→ TASK ITEM
How many lines in this material include the string "UNIQUE"? Answer with the number and nothing further.

*** EXTRACTED RECORDS ***

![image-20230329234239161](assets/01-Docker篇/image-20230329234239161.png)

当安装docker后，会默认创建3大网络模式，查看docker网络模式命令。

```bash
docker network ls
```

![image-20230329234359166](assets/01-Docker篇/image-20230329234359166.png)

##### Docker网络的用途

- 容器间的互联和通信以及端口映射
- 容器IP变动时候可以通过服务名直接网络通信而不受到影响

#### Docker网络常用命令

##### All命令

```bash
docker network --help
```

*** End of EXTRACTED RECORDS ***
*** EXTRACTED RECORDS ***

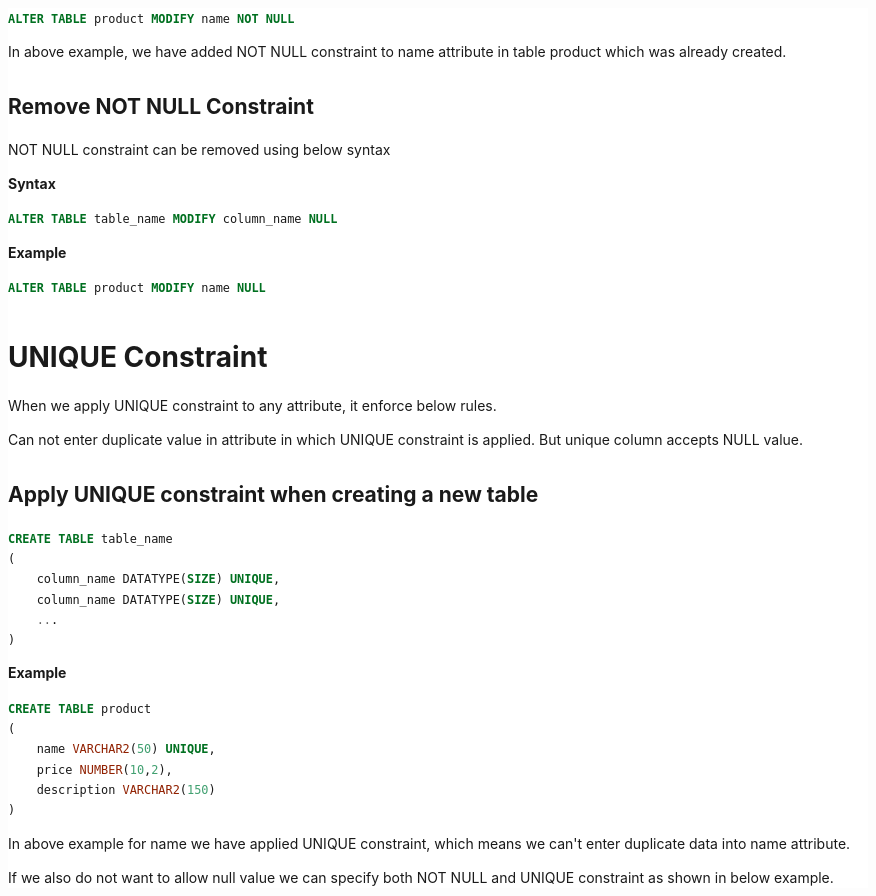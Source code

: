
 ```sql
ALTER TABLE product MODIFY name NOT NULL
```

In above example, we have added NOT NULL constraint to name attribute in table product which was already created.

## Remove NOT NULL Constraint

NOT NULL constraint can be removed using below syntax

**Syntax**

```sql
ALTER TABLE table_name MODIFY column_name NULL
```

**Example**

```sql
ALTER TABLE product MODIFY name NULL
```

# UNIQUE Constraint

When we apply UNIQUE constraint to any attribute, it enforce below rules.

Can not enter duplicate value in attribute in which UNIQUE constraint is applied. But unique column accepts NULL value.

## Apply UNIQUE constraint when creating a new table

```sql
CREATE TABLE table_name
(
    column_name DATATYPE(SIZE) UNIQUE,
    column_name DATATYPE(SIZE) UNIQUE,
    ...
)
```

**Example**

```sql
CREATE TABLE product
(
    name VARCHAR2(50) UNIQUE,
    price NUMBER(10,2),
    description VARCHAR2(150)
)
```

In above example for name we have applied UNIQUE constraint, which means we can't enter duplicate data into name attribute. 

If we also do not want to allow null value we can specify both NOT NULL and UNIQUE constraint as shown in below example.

*** End of EXTRACTED RECORDS ***

→ OUTPUT OF THE TASK
9